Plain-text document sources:
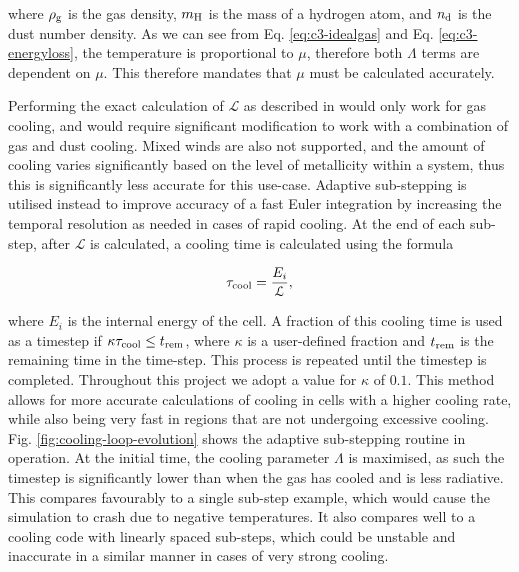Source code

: \noindent
where $\rho_\text{g}$ is the gas density,
$m_\text{H}$ is the mass of a hydrogen atom,
and
$n_\text{d}$ is the dust number density.
As we can see from Eq. \ref{eq:c3-idealgas} and Eq. \ref{eq:c3-energyloss}, the temperature is proportional to $\mu$, therefore both $\Lambda$ terms are dependent on $\mu$.
This therefore mandates that $\mu$ must be calculated accurately.


Performing the exact calculation of $\mathcal{L}$ as described in \textcite{townsendExactIntegrationScheme2009} would only work for gas cooling, and would require significant modification to work with a combination of gas and dust cooling.
Mixed winds are also not supported, and the amount of cooling varies significantly based on the level of metallicity within a system, thus this is significantly less accurate for this use-case.
Adaptive sub-stepping is utilised instead to improve accuracy of a fast Euler integration by increasing the temporal resolution as needed in cases of rapid cooling.
At the end of each sub-step, after $\mathcal{L}$ is calculated, a cooling time is calculated using the formula

\begin{equation}
  \label{eq:substepinterval}
  \tau_\text{cool} = \frac{E_i}{\mathcal{L}} ,
\end{equation}

\noindent
where $E_i$ is the internal energy of the cell.
A fraction of this cooling time is used as a timestep if $\kappa \tau_\text{cool} \leq t_\text{rem}$, where $\kappa$ is a user-defined fraction and $t_\text{rem}$ is the remaining time in the time-step.
This process is repeated until the timestep is completed.
Throughout this project we adopt a value for $\kappa$ of $0.1$.
This method allows for more accurate calculations of cooling in cells with a higher cooling rate, while also being very fast in regions that are not undergoing excessive cooling.
Fig. \ref{fig:cooling-loop-evolution} shows the adaptive sub-stepping routine in operation.
At the initial time, the cooling parameter $\Lambda$ is maximised, as such the timestep is significantly lower than when the gas has cooled and is less radiative.
This compares favourably to a single sub-step example, which would cause the simulation to crash due to negative temperatures.
It also compares well to a cooling code with linearly spaced sub-steps, which could be unstable and inaccurate in a similar manner in cases of very strong cooling.

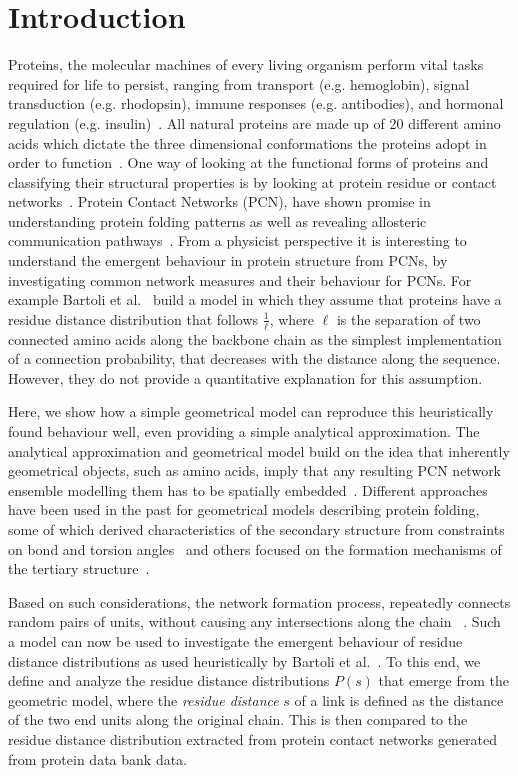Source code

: \documentclass[
reprint,
twocolumn,
amsmath,amssymb,superscriptaddress,aps,
pre]{revtex4-1}
\begin{document}
\section*{Introduction}
Proteins, the molecular machines of every living organism perform vital tasks required for life to persist, ranging from transport (e.g. hemoglobin), signal transduction (e.g. rhodopsin), immune responses (e.g. antibodies), and hormonal regulation (e.g. insulin)~\cite{something}. All natural proteins are made up of 20 different amino acids which dictate the three dimensional conformations the proteins adopt in order to function~\cite{stuff}. One way of looking at the functional forms of proteins and classifying their structural properties is by looking at protein residue or contact networks~\cite{Vendruscolo2002,DiPaola2013,Estrada2011}. Protein Contact Networks (PCN), have shown promise in understanding protein folding patterns as well as revealing allosteric communication pathways~\cite{https://pubs.acs.org/doi/10.1021/acs.jcim.9b00320, and others}. 
From a physicist perspective it is interesting to understand the emergent behaviour in protein structure from PCNs, by investigating common network measures and their behaviour for PCNs. For example Bartoli et al.~\cite{bartoli2008effect} build a model in which they assume that proteins have a residue distance distribution that follows $\frac{1}{\ell}$, where $\ell$ is the separation of two connected amino acids along the backbone chain as the simplest implementation of a connection probability, that decreases with the distance along the sequence. However, they do not provide a quantitative explanation for this assumption. 

Here, we show how a simple geometrical model can reproduce this heuristically found behaviour well, even providing a simple analytical approximation. The analytical approximation and geometrical model build on the idea that inherently geometrical objects, such as amino acids, imply that any resulting PCN network ensemble modelling them has to be spatially embedded~\cite{molkenthin2016scaling, molkenthin2020self}. 
Different approaches have been used in the past for geometrical models describing protein folding, some of which derived characteristics of the secondary structure from constraints on bond and torsion angles~\cite{maybe cite Flory stuff here as well?,Danielsson2010,Molkenthin2011} and others focused on the formation mechanisms of the tertiary structure~\cite{molkenthin2016scaling, molkenthin2020self}. 

Based on such considerations, the network formation process, repeatedly connects random pairs of units, without causing any intersections along the chain ~\cite{molkenthin2016scaling}. Such a model can now be used to investigate the emergent behaviour of residue distance distributions as used heuristically by Bartoli et al.~\cite{bartoli2008effect}. To this end, we define and analyze the residue distance distributions $P(s)$ that emerge from the geometric model, where the \emph{residue distance} $s$ of a link is defined as the distance of the two end units along the original chain.
This is then compared to the residue distance distribution extracted from protein contact networks generated from protein data bank data. 
\end{document}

## YOUR INSTRUCTIONS:
From the records above, copy only the lines starting with the line that holds "is the mass" and going on through the line that holds "This therefore mandates", exactly as written.

## WRITTEN REPLY:
$m_\text{H}$ is the mass of a hydrogen atom,
and
$n_\text{d}$ is the dust number density.
As we can see from Eq. \ref{eq:c3-idealgas} and Eq. \ref{eq:c3-energyloss}, the temperature is proportional to $\mu$, therefore both $\Lambda$ terms are dependent on $\mu$.
This therefore mandates that $\mu$ must be calculated accurately.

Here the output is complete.